-- WHAT YOU NEED TO DO --
Copy every line of the data that contains the string "Eigenwerte".

-- ENTRIES SUPPLIED --
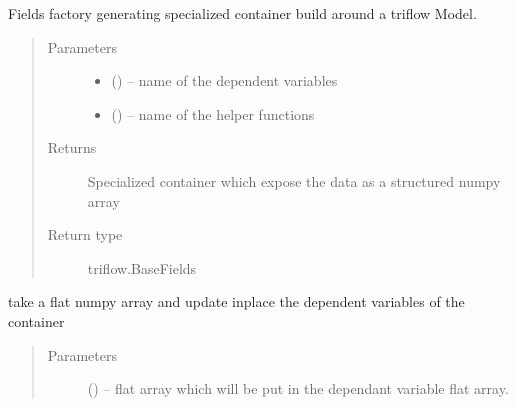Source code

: \documentclass[letterpaper,10pt,english]{sphinxmanual}
\begin{document}
\begin{fulllineitems}
\begin{fulllineitems}
\label{\detokenize{triflow.core:triflow.core.fields.BaseFields.factory}}
Fields factory generating specialized container build around a
triflow Model.
\begin{quote}\begin{description}
\item[{Parameters}] \leavevmode\begin{itemize}
\item {} 
 () -- name of the dependent variables

\item {} 
 () -- name of the helper functions

\end{itemize}

\item[{Returns}] \leavevmode
Specialized container which expose the data as a structured numpy array

\item[{Return type}] \leavevmode
triflow.BaseFields

\end{description}\end{quote}

\end{fulllineitems}


\begin{fulllineitems}
\label{\detokenize{triflow.core:triflow.core.fields.BaseFields.fill}}
take a flat numpy array and update inplace the dependent
variables of the container
\begin{quote}\begin{description}
\item[{Parameters}] \leavevmode
{} () -- flat array which will be put in the dependant variable flat array.

\end{description}\end{quote}


\end{fulllineitems}
\end{fulllineitems}
\end{document}

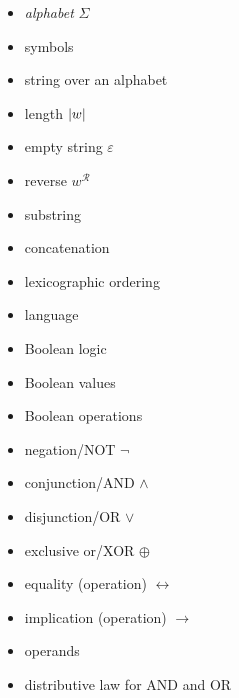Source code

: \documentclass{article}
\begin{document}
\bigskip \indent
\begin{itemize}
\item \emph{alphabet} $\Sigma$

\item symbols

\item string over an alphabet

\item length $\abs{w}$

\item empty string $\varepsilon$

\item reverse $w^\mathcal{R}$

\item substring

\item concatenation

\item lexicographic ordering

\item language

\end{itemize}

\bigskip \indent
\begin{itemize}
\item Boolean logic

\item Boolean values

\item Boolean operations

\item negation/NOT $\neg$

\item conjunction/AND $\wedge$

\item disjunction/OR $\vee$

\item exclusive or/XOR $\oplus$

\item equality (operation) $\leftrightarrow$

\item implication (operation) $\rightarrow$

\item operands

\item distributive law for AND and OR

\end{itemize}
\end{document}
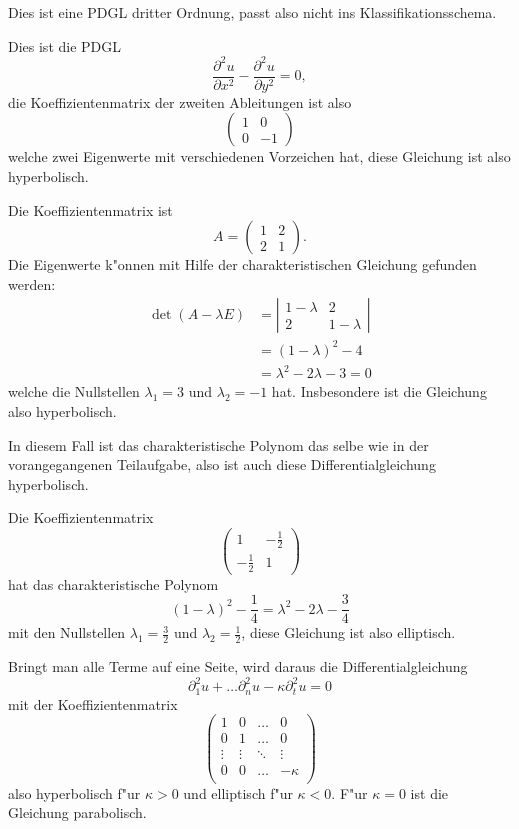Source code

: \begin{loesung}
\begin{teilaufgaben}
\item Dies ist eine PDGL dritter Ordnung, passt also nicht ins
Klassifikationsschema.
\item Dies ist die PDGL
\[
\frac{\partial^2u}{\partial x^2}-\frac{\partial^2 u}{\partial y^2}=0,
\]
die Koeffizientenmatrix der zweiten Ableitungen ist also
\[
\begin{pmatrix}
1&0\\0&-1
\end{pmatrix}
\]
welche zwei Eigenwerte mit verschiedenen Vorzeichen hat, diese Gleichung
ist also hyperbolisch.
\item Die Koeffizientenmatrix ist
\[
A=\begin{pmatrix}
1&2\\2&1
\end{pmatrix}.
\]
Die Eigenwerte k"onnen mit Hilfe der charakteristischen Gleichung
gefunden werden:
\begin{align*}
\det(A-\lambda E)
&=
\left|\begin{matrix} 1-\lambda&2\\2&1-\lambda\end{matrix}\right|
\\
&=(1-\lambda)^2-4\\
&=\lambda^2-2\lambda-3=0
\end{align*}
welche die Nullstellen $\lambda_1=3$ und $\lambda_2=-1$ hat.
Insbesondere ist die Gleichung also hyperbolisch.
\item
In diesem Fall ist das charakteristische Polynom das selbe wie in
der vorangegangenen Teilaufgabe, also ist auch diese Differentialgleichung
hyperbolisch.
\item Die Koeffizientenmatrix
\[
\begin{pmatrix}
1&-\frac12\\
-\frac12&1
\end{pmatrix}
\]
hat das charakteristische Polynom
\[
(1-\lambda)^2-\frac14=\lambda^2-2\lambda-\frac34
\]
mit den Nullstellen $\lambda_1=\frac32$ und $\lambda_2=\frac12$,
diese Gleichung ist also elliptisch.
\item
Bringt man alle Terme auf eine Seite, wird daraus die Differentialgleichung
\[
\partial_1^2u+\dots\partial_n^2u-\kappa\partial_t^2u=0
\]
mit der Koeffizientenmatrix
\[
\begin{pmatrix}
1&0&\dots&0\\
0&1&\dots&0\\
\vdots&\vdots&\ddots&\vdots\\
0&0&\dots&-\kappa\\
\end{pmatrix}
\]
also hyperbolisch f"ur $\kappa > 0$ und elliptisch f"ur $\kappa < 0$.
F"ur $\kappa=0$ ist die Gleichung parabolisch.
\end{teilaufgaben}
\end{loesung}
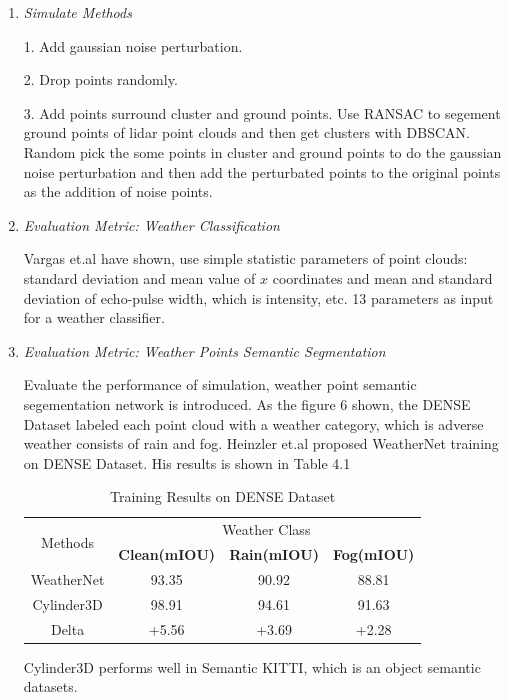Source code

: \begin{enumerate}
 \item \textit{Simulate Methods}
 
 1. Add gaussian noise perturbation.

2. Drop points randomly.

3. Add points surround cluster and ground points. Use RANSAC to segement ground points of lidar point clouds and then get clusters with DBSCAN. Random pick the some points in cluster and ground points to do the gaussian noise perturbation and then add the perturbated points to the original points as the addition of noise points.
 
 \item \textit{Evaluation Metric: Weather Classification} 
 
 Vargas et.al\cite{vargas_rivero_weather_2020} have shown, use simple statistic parameters of point clouds: standard deviation and mean value of \(x\) coordinates and mean and standard deviation of echo-pulse width, which is intensity, etc. 13 parameters as input for a weather classifier.
 \item \textit{Evaluation Metric: Weather Points Semantic Segmentation}
 
 
 Evaluate the performance of simulation, weather point semantic segementation network is introduced. As the figure 6 shown, the DENSE Dataset labeled each point cloud with a weather category, which is adverse weather consists of rain and fog. Heinzler et.al \cite{heinzler_cnn-based_2020} proposed WeatherNet training on DENSE Dataset. His results is shown in Table 4.1
 \begin{table}[h!]
  \begin{center}
    \caption{Training Results on DENSE Dataset}
    \begin{tabular}{|c|c|c|c|} %
      \hline
      \multirow{2}{*}{Methods} & \multicolumn{3}{c|}{Weather Class}\\
    \cline{2-4}
       &\textbf{Clean(mIOU)} & \textbf{Rain(mIOU)}& \textbf{Fog(mIOU)}\\
      \hline
      WeatherNet & 93.35 & 90.92&88.81\\
      Cylinder3D & 98.91 & 94.61&91.63\\
      \color{blue}
      Delta & \color{blue}+5.56 & \color{blue}+3.69&\color{blue}+2.28\\
    \hline
    \end{tabular}
  \end{center}
\end{table}
Cylinder3D\cite{zhu_cylindrical_2020} performs well in Semantic KITTI\cite{behley_semantickitti_2019}, which is an object semantic datasets. 
\end{enumerate}
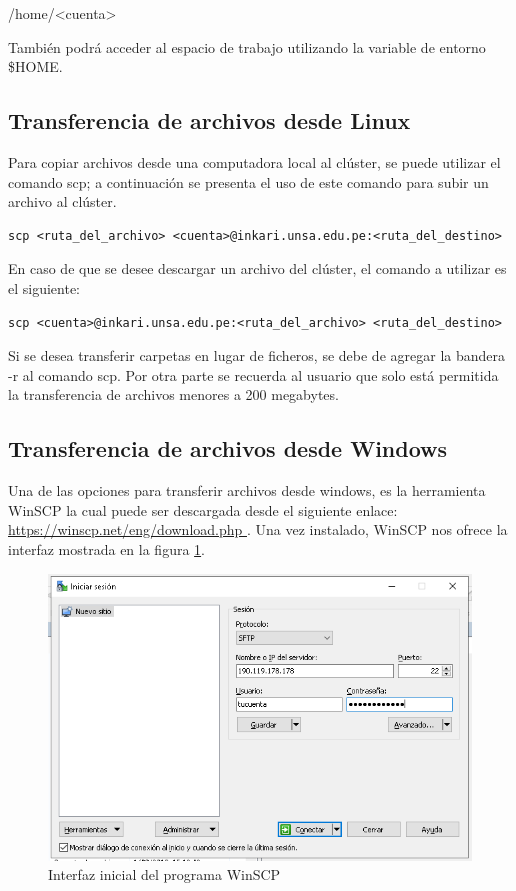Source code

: \documentclass[a4paper,11pt]{article}
\begin{document}
\begin{center} 
    /home/<cuenta>
\end{center} 

También podrá acceder al espacio de trabajo utilizando la variable de entorno \$HOME.

\subsection{Transferencia de archivos desde Linux}

Para copiar archivos desde una computadora local al clúster, se puede utilizar el comando scp; a continuación se presenta el uso de este comando para subir un archivo al clúster.

\begin{lstlisting}
scp <ruta_del_archivo> <cuenta>@inkari.unsa.edu.pe:<ruta_del_destino>
\end{lstlisting}

En caso de que se desee descargar un archivo del clúster, el comando a utilizar es el siguiente:

\begin{lstlisting}
scp <cuenta>@inkari.unsa.edu.pe:<ruta_del_archivo> <ruta_del_destino>
\end{lstlisting}

Si se desea transferir carpetas en lugar de ficheros, se debe de agregar la bandera -r al comando scp. Por otra parte se recuerda al usuario que solo está permitida la transferencia de archivos menores a 200 megabytes.

\subsection{Transferencia de archivos desde Windows}

Una de las opciones para transferir archivos desde windows, es la herramienta WinSCP la cual puede ser descargada desde el siguiente enlace: \url{https://winscp.net/eng/download.php   }.
Una vez instalado, WinSCP nos ofrece la interfaz mostrada en la figura \ref{fig:winscp_1}.

\newpage

\begin{figure}[!ht]
    \centering
    \includegraphics[width=12.4cm]{winscp_1}
    \caption{Interfaz inicial del programa WinSCP}
    \label{fig:winscp_1}
\end{figure}
\end{document}
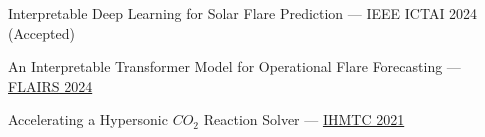 
\vspace{0.4em}

\begin{zetaremune}
    \item Interpretable Deep Learning for Solar Flare Prediction --- IEEE ICTAI 2024 (Accepted) %
    \item An Interpretable Transformer Model for Operational Flare Forecasting --- \href{https://journals.flvc.org/FLAIRS/article/view/135327}{FLAIRS 2024}
    \item Accelerating a Hypersonic $CO_2$ Reaction Solver --- \href{https://ishmtdigitallibrary.com/conferences/486d924a7e5ad8c3,393f7ffc7879d8ca,2aa0e4f13f8adbd7.html}{IHMTC 2021}
\end{zetaremune}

-- FINISHED TASK --
welche zwei Eigenwerte mit verschiedenen Vorzeichen hat, diese Gleichung
Die Eigenwerte k"onnen mit Hilfe der charakteristischen Gleichung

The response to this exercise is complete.